Source: UN, 26 June 2002
Submitted by Ann Light

It was a fascinating tour through the history of interactive design that Bill Moggridge of IDEO gave delegates at the opening of the 'Designing Interactive Systems 2002' conference, as he showed video clips of other prestigious designers.

Saying very little, but letting his editing of the footage do most of the work, Moggridge gave a presentation to explore where interactive design had come from and where he hoped it was going.

Starting with Stu Card, who was the 'supporting science' for the development of the mouse in the 70s, the conference heard how it was sold to the rest of the team as the 'optimal' device, allowing users to work as fast as their hand and wrist could co-ordinate. But, Card said, this working speed could have been doubled by an input device that used the fingers instead or another part with a large area of the cortex devoted to it, such as the tongue.

Next he showed Bill Verplank of Stanford and DIS2002 co-chair being interviewed about paradigms in computing. Verplank looked through historical metaphors for viewing the computer:
* as a person - smart and creative;
* as a tool - useful and able to directly manipulate data;
* as media - expressive and compelling;
before regarding it also as vehicle and clothing. By exploring the different paradigms he was able to show how linking them could make for meaningful interactivity, or a less interactive but emotional experience.

Brenda Laurel followed and her theme was 'Playing'. 'Games led interaction design,' she said, discussing how the freedom of players to adopt roles within a game situation could allow them to assume relevant abilities that the set-up of ordinary work, such as with a spreadsheet, never will.

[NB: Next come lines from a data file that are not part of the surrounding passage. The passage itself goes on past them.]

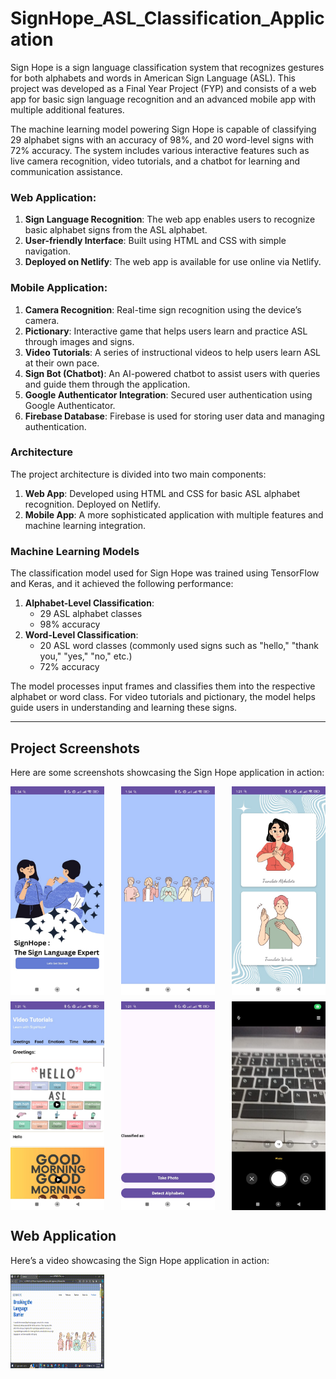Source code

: # SignHope_ASL_Classification_Application

Sign Hope is a sign language classification system that recognizes gestures for both alphabets and words in American Sign Language (ASL). This project was developed as a Final Year Project (FYP) and consists of a web app for basic sign language recognition and an advanced mobile app with multiple additional features.

The machine learning model powering Sign Hope is capable of classifying 29 alphabet signs with an accuracy of 98%, and 20 word-level signs with 72% accuracy. The system includes various interactive features such as live camera recognition, video tutorials, and a chatbot for learning and communication assistance.

### Web Application:
1. **Sign Language Recognition**: The web app enables users to recognize basic alphabet signs from the ASL alphabet.
2. **User-friendly Interface**: Built using HTML and CSS with simple navigation.
3. **Deployed on Netlify**: The web app is available for use online via Netlify.

### Mobile Application:
1. **Camera Recognition**: Real-time sign recognition using the device’s camera.
2. **Pictionary**: Interactive game that helps users learn and practice ASL through images and signs.
3. **Video Tutorials**: A series of instructional videos to help users learn ASL at their own pace.
4. **Sign Bot (Chatbot)**: An AI-powered chatbot to assist users with queries and guide them through the application.
5. **Google Authenticator Integration**: Secured user authentication using Google Authenticator.
6. **Firebase Database**: Firebase is used for storing user data and managing authentication.

### Architecture
The project architecture is divided into two main components:
1. **Web App**: Developed using HTML and CSS for basic ASL alphabet recognition. Deployed on Netlify.
2. **Mobile App**: A more sophisticated application with multiple features and machine learning integration.

### Machine Learning Models
The classification model used for Sign Hope was trained using TensorFlow and Keras, and it achieved the following performance:

1. **Alphabet-Level Classification**:
     - 29 ASL alphabet classes
     - 98% accuracy
2. **Word-Level Classification**:
      - 20 ASL word classes (commonly used signs such as "hello," "thank you," "yes," "no," etc.)
      - 72% accuracy
   
The model processes input frames and classifies them into the respective alphabet or word class. For video tutorials and pictionary, the model helps guide users in understanding and learning these signs.

---

## Project Screenshots

Here are some screenshots showcasing the Sign Hope application in action:

<div style="display: flex; justify-content: space-between;">
    <img src="Images/1.jpeg" alt="Web App - Alphabet Recognition" width="150"/>
    <img src="Images/2.jpeg" alt="Mobile App - Camera Recognition" width="150"/>
    <img src="Images/3.jpeg" alt="Pictionary Feature" width="150"/>
</div>

<div style="display: flex; justify-content: space-between; margin-top: 10px;">
    <img src="Images/4.jpeg" alt="Sign Bot Chatbot" width="150"/>
    <img src="Images/5.jpeg" alt="Video Tutorials" width="150"/>
    <img src="Images/6.jpeg" alt="Video Tutorials" width="150"/>
</div>



## Web Application

Here’s a video showcasing the Sign Hope application in action:

<div style="display: flex; justify-content: space-between;">
    <img src="images/video.gif" alt="SignHope Demo" width="150" height="150"/>
</div>

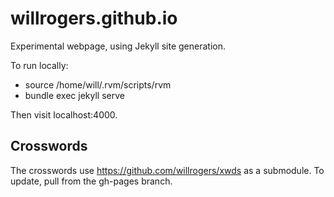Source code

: willrogers.github.io
====================

Experimental webpage, using Jekyll site generation.

To run locally:

* source /home/will/.rvm/scripts/rvm
* bundle exec jekyll serve

Then visit localhost:4000.

## Crosswords

The crosswords use https://github.com/willrogers/xwds as a submodule. To update, pull from the gh-pages branch.
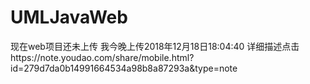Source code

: # UMLJavaWeb
现在web项目还未上传 我今晚上传2018年12月18日18:04:40
详细描述点击https://note.youdao.com/share/mobile.html?id=279d7da0b14991664534a98b8a87293a&amp;type=note
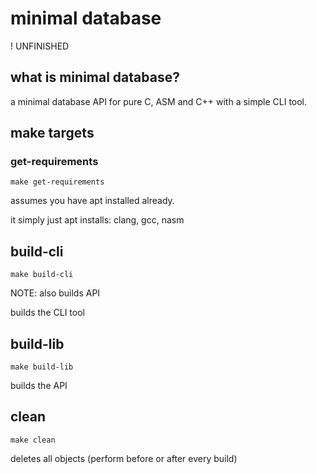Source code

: 
# minimal database

! UNFINISHED

## what is minimal database?

a minimal database API for pure C, ASM and C++ with a simple CLI tool.


## make targets
### get-requirements

    make get-requirements

assumes you have apt installed already.

it simply just apt installs: clang, gcc, nasm

## build-cli

    make build-cli

NOTE: also builds API 

builds the CLI tool

## build-lib

    make build-lib

builds the API

## clean  

    make clean

deletes all objects (perform before or after every build)
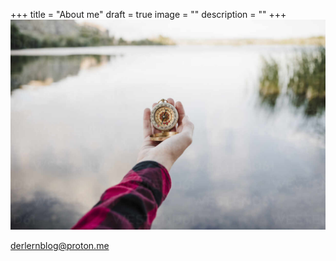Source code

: +++
title = "About me"
draft = true
image = ""
description = ""
+++
![](ebbf04282.jpg)

derlernblog@proton.me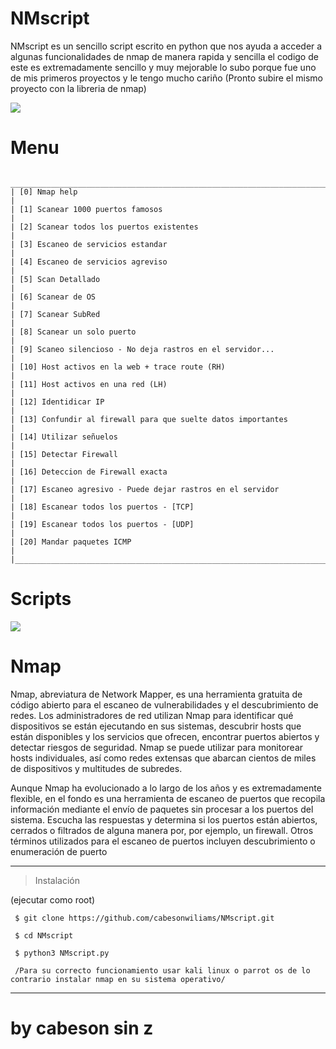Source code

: # NMscript 
NMscript es un sencillo script escrito en python que nos ayuda a acceder a algunas funcionalidades de  nmap de manera rapida y sencilla el codigo de este es extremadamente sencillo  y muy mejorable  lo subo porque fue uno de mis primeros proyectos  y  le tengo mucho cariño (Pronto subire  el mismo proyecto con la libreria de nmap)

<IMG SRC = "https://github.com/cabesonwiliams/NMscript/blob/main/Nmscript.PNG">

# Menu  

     _________________________________________________________________________________________
    | [0] Nmap help                                                                           |
    | [1] Scanear 1000 puertos famosos                                                        |
    | [2] Scanear todos los puertos existentes                                                |
    | [3] Escaneo de servicios estandar                                                       |
    | [4] Escaneo de servicios agreviso                                                       |
    | [5] Scan Detallado                                                                      |
    | [6] Scanear de OS                                                                       |
    | [7] Scanear SubRed                                                                      |
    | [8] Scanear un solo puerto                                                              |
    | [9] Scaneo silencioso - No deja rastros en el servidor...                               |
    | [10] Host activos en la web + trace route (RH)                                          |
    | [11] Host activos en una red (LH)                                                       |
    | [12] Identidicar IP                                                                     |
    | [13] Confundir al firewall para que suelte datos importantes                            |
    | [14] Utilizar señuelos                                                                  | 
    | [15] Detectar Firewall                                                                  |
    | [16] Deteccion de Firewall exacta                                                       |
    | [17] Escaneo agresivo - Puede dejar rastros en el servidor                              |
    | [18] Escanear todos los puertos - [TCP]                                                 |
    | [19] Escanear todos los puertos - [UDP]                                                 |
    | [20] Mandar paquetes ICMP                                                               |
    |_________________________________________________________________________________________|
   
# Scripts	
 <IMG SRC = "https://github.com/cabesonwiliams/NMscript/blob/main/scriptnm.PNG">   
    
# Nmap
Nmap, abreviatura de Network Mapper, es una herramienta gratuita de código abierto para el escaneo de vulnerabilidades y el descubrimiento de redes. Los administradores de red utilizan Nmap para identificar qué dispositivos se están ejecutando en sus sistemas, descubrir hosts que están disponibles y los servicios que ofrecen, encontrar puertos abiertos y detectar riesgos de seguridad. Nmap se puede utilizar para monitorear hosts individuales, así como redes extensas que abarcan cientos de miles de dispositivos y multitudes de subredes.

Aunque Nmap ha evolucionado a lo largo de los años y es extremadamente flexible, en el fondo es una herramienta de escaneo de puertos que recopila información mediante el envío de paquetes sin procesar a los puertos del sistema. Escucha las respuestas y determina si los puertos están abiertos, cerrados o filtrados de alguna manera por, por ejemplo, un firewall. Otros términos utilizados para el escaneo de puertos incluyen descubrimiento o enumeración de puerto





--------------------------------
> Instalación
> 
 (ejecutar como root)
 
     $ git clone https://github.com/cabesonwiliams/NMscript.git 
    
     $ cd NMscript   
	
     $ python3 NMscript.py
	
     /Para su correcto funcionamiento usar kali linux o parrot os de lo contrario instalar nmap en su sistema operativo/
	

--------------------------------
	
# by cabeson sin z
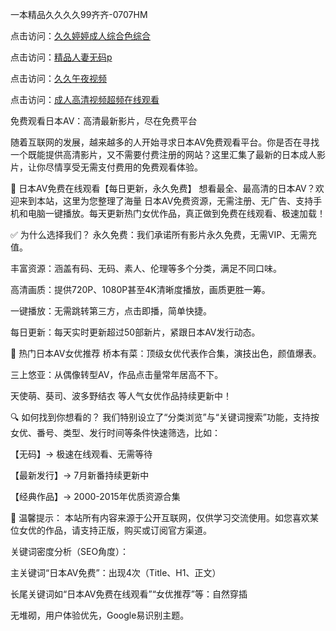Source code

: 一本精品久久久久99齐齐-0707HM

点击访问：<a href="https://tfda.pages.dev/">久久婷婷成人综合色综合</a>

点击访问：<a href="https://gda-c7m.pages.dev/">精品人妻无码p</a>

点击访问：<a href="https://rtj-3zo.pages.dev/">久久午夜视频</a>

点击访问：<a href="https://bered.pages.dev/">成人高清视频超频在线观看</a>

免费观看日本AV：高清最新影片，尽在免费平台

随着互联网的发展，越来越多的人开始寻求日本AV免费观看平台。你是否在寻找一个既能提供高清影片，又不需要付费注册的网站？这里汇集了最新的日本成人影片，让你尽情享受无需支付费用的免费观看体验。

🔞 日本AV免费在线观看【每日更新，永久免费】
想看最全、最高清的日本AV？欢迎来到本站，这里为您整理了海量 日本AV免费资源，无需注册、无广告、支持手机和电脑一键播放。每天更新热门女优作品，真正做到免费在线观看、极速加载！

✅ 为什么选择我们？
永久免费：我们承诺所有影片永久免费，无需VIP、无需充值。

丰富资源：涵盖有码、无码、素人、伦理等多个分类，满足不同口味。

高清画质：提供720P、1080P甚至4K清晰度播放，画质更胜一筹。

一键播放：无需跳转第三方，点击即播，简单快捷。

每日更新：每天实时更新超过50部新片，紧跟日本AV发行动态。

🌟 热门日本AV女优推荐
桥本有菜：顶级女优代表作合集，演技出色，颜值爆表。

三上悠亚：从偶像转型AV，作品点击量常年居高不下。

天使萌、葵司、波多野结衣 等人气女优作品持续更新中！

🔍 如何找到你想看的？
我们特别设立了“分类浏览”与“关键词搜索”功能，支持按女优、番号、类型、发行时间等条件快速筛选，比如：

【无码】→ 极速在线观看、无需等待

【最新发行】→ 7月新番持续更新中

【经典作品】→ 2000-2015年优质资源合集

📢 温馨提示：
本站所有内容来源于公开互联网，仅供学习交流使用。如您喜欢某位女优的作品，请支持正版，购买或订阅官方渠道。

关键词密度分析（SEO角度）：

主关键词“日本AV免费”：出现4次（Title、H1、正文）

长尾关键词如“日本AV免费在线观看”“女优推荐”等：自然穿插

无堆砌，用户体验优先，Google易识别主题。

<span style="display:none;">[Canonical link](）</span>
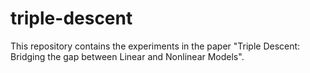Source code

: # triple-descent

This repository contains the experiments in the paper "Triple Descent: Bridging the gap between Linear and Nonlinear Models".
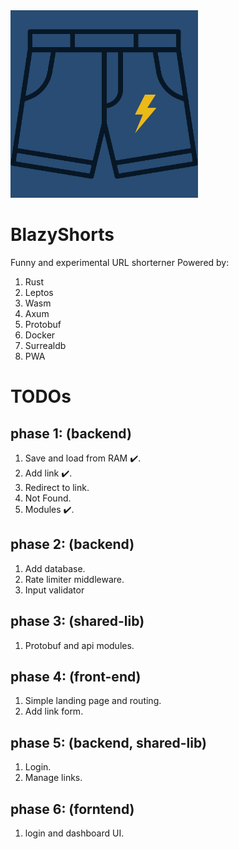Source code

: 

<img src="./shorts.png" height=300 width=300>

# BlazyShorts

Funny and experimental URL shorterner Powered by:
1. Rust
2. Leptos
3. Wasm
4. Axum
5. Protobuf
6. Docker
7. Surrealdb 
8. PWA

# TODOs
## phase 1: (backend) 
  1. Save and load from RAM :heavy_check_mark:.
  2. Add link :heavy_check_mark:.
  3. Redirect to link.
  4. Not Found.
  5. Modules :heavy_check_mark:.

## phase 2: (backend) 
  1. Add database.
  2. Rate limiter middleware.
  3. Input validator

## phase 3: (shared-lib) 
  1. Protobuf and api modules.

## phase 4: (front-end) 
  1. Simple landing page and routing.
  2. Add link form.

## phase 5: (backend, shared-lib) 
  1. Login.
  2. Manage links.

## phase 6: (forntend) 
  1. login and dashboard UI.

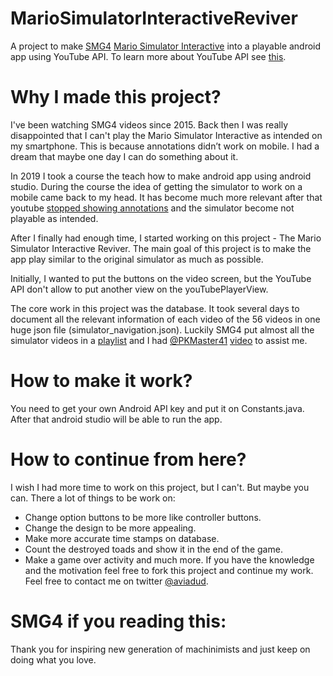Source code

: # MarioSimulatorInteractiveReviver
A project to make [SMG4](https://www.youtube.com/user/supermarioglitchy4) [Mario Simulator Interactive](https://youtu.be/EFeeKPXC-HA) into a playable android app using YouTube API. To learn more about YouTube API see [this](https://developers.google.com/youtube/android/player).

# Why I made this project?
I've been watching SMG4 videos since 2015. Back then I was really disappointed that I can't play the Mario Simulator Interactive as intended on my smartphone. This is because annotations didn’t work on mobile. I had a dream that maybe one day I can do something about it.

In 2019 I took a course the teach how to make android app using android studio. During the course the idea of getting the simulator to work on a mobile came back to my head. It has become much more relevant after that youtube [stopped showing annotations](https://mashable.com/article/the-death-of-youtube-annotations/) and the simulator become not playable as intended.

After I finally had enough time, I started working on this project - The Mario Simulator Interactive Reviver. The main goal of this project is to make the app play similar to the original simulator as much as possible.

Initially, I wanted to put the buttons on the video screen, but the YouTube API don't allow to put another view on the youTubePlayerView.

The core work in this project was the database. It took several days to document all the relevant information of each video of the 56 videos in one huge json file (simulator_navigation.json).
Luckily SMG4 put almost all the simulator videos in a [playlist](https://www.youtube.com/playlist?list=PLqtXS2zBPMiTCrDc-LSWr03fJSx916koi) and I had [@PKMaster41](https://twitter.com/PKMaster41) [video](https://www.youtube.com/watch?v=vknAtaZJB2M) to assist me.

# How to make it work?
You need to get your own Android API key and put it on Constants.java. After that android studio will be able to run the app.

# How to continue from here?
I wish I had more time to work on this project, but I can't. But maybe you can.
There a lot of things to be work on:
* Change option buttons to be more like controller buttons.
* Change the design to be more appealing.
* Make more accurate time stamps on database.
* Count the destroyed toads and show it in the end of the game.
* Make a game over activity
and much more.
If you have the knowledge and the motivation feel free to fork this project and continue my work. Feel free to contact me on twitter [@aviadud](https://twitter.com/aviadud).

# SMG4 if you reading this:
Thank you for inspiring new generation of machinimists and just keep on doing what you love. 

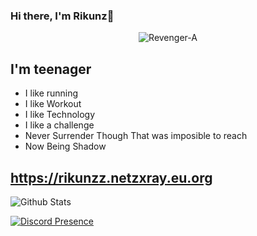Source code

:
### Hi there, I'm Rikunz👋    

  <p align="center"><img src="https://komarev.com/ghpvc/?username=Rikunz&label=Profile%20views&color=1ea97f&style=flat" alt="Revenger-A" /></p>

## I'm teenager

- I like running
- I like Workout
- I like Technology
- I like a challenge
- Never Surrender Though That was imposible to reach
- Now Being Shadow

## https://rikunzz.netzxray.eu.org

![Github Stats](https://github-readme-stats.vercel.app/api?username=Rikunz&theme=tokyonight)

[![Discord Presence](https://lanyard.cnrad.dev/api/430729478151602183)](https://discord.com/users/430729478151602183)

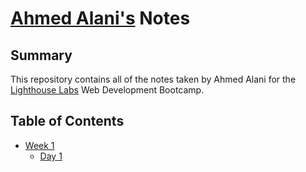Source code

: # [Ahmed Alani's](https://github.com/ahmedalani/lighthouse-web-notes) Notes
## Summary
This repository contains all of the notes taken by Ahmed Alani for the [Lighthouse Labs](https://www.lighthouselabs.ca/) Web Development Bootcamp.
## Table of Contents
* [Week 1](/Week_1)
  * [Day 1](/Week_1/Day_1)
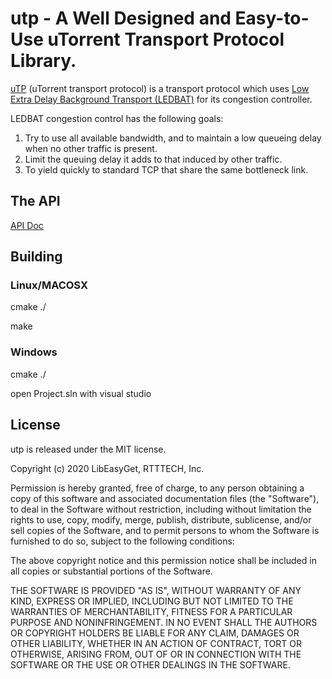 # utp - A Well Designed and Easy-to-Use uTorrent Transport Protocol Library.

[uTP](http://www.bittorrent.org/beps/bep_0029.html) (uTorrent transport protocol) is a transport protocol which uses [Low Extra Delay Background Transport (LEDBAT)](http://datatracker.ietf.org/wg/ledbat/charter/) for its congestion controller.

LEDBAT congestion control has the following goals:

1. Try to use all available bandwidth, and to maintain a low queueing delay when no other traffic is present.
2. Limit the queuing delay it adds to that induced by other traffic.
3. To yield quickly to standard TCP that share the same bottleneck link.

## The API

[API Doc](api_doc.md)

## Building

### Linux/MACOSX
cmake ./

make

### Windows
cmake ./

open Project.sln with visual studio

## License

utp is released under the MIT license.

Copyright (c) 2020 LibEasyGet, RTTTECH, Inc.

Permission is hereby granted, free of charge, to any person obtaining a copy of this software and associated documentation files (the "Software"), to deal in the Software without restriction, including without limitation the rights to use, copy, modify, merge, publish, distribute, sublicense, and/or sell copies of the Software, and to permit persons to whom the Software is furnished to do so, subject to the following conditions:

The above copyright notice and this permission notice shall be included in all copies or substantial portions of the Software.

THE SOFTWARE IS PROVIDED "AS IS", WITHOUT WARRANTY OF ANY KIND, EXPRESS OR IMPLIED, INCLUDING BUT NOT LIMITED TO THE WARRANTIES OF MERCHANTABILITY, FITNESS FOR A PARTICULAR PURPOSE AND NONINFRINGEMENT. IN NO EVENT SHALL THE AUTHORS OR COPYRIGHT HOLDERS BE LIABLE FOR ANY CLAIM, DAMAGES OR OTHER LIABILITY, WHETHER IN AN ACTION OF CONTRACT, TORT OR OTHERWISE, ARISING FROM, OUT OF OR IN CONNECTION WITH THE SOFTWARE OR THE USE OR OTHER DEALINGS IN THE SOFTWARE.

She advocated 'monkeying around in the lives of characters' as a way of sustaining interest. The theme was picked up by Sims developer Will Wright, who regards his creations as the stuff of hobbies. In this way, commented Moggridge, play and enactment become integral to the design process: loops of interaction form the basis of entertainment as players progress by finding and moving on to the next step.

Other interviews included Rob Haitani, who developed the Palm OS. He argued that in an interface so small, consistency has to be sacrificed to 'doing the right thing first time'. This, he said, was putting things you do frequently on the desktop and not hiding them in drawers. 'Some decisions bubble to the top' he told delegates as he explained why adding addresses and removing them were not in the same place - we do the former far more often than the latter.

The pair of designers behind Google were also featured, talking about search and their simple interface: 'I just put the button up there,' said Sergey Brin. 'People don't want to spend a lot of time looking for the search box.' Subsequently they took even more off the home page to keep the clutter to a minimum.

And Takeshi Natsumo explained the challenge he overcame to create the success of i-mode in Japan: 'It's an internet way of thinking, rather than a telecom way of thinking', he said, detailing the interface design and supplier support for the service that one in four Japanese now use.

The last two interviews were on the subject of tangible interfaces and looked to the future. Durrell Bishop of IDEO talked about connecting physical things to virtual files so that digital material could be moved about in a 'small plastic object', while Hiroshi Ishii of MIT showed how tangible interfaces fed into the information/computation function of the system to become intangible representations.

Although each video snippet was brief, the overall impression was of a rich tradition of creativity using people's interests and abilities as a basic stimulus; a tradition that is continuing.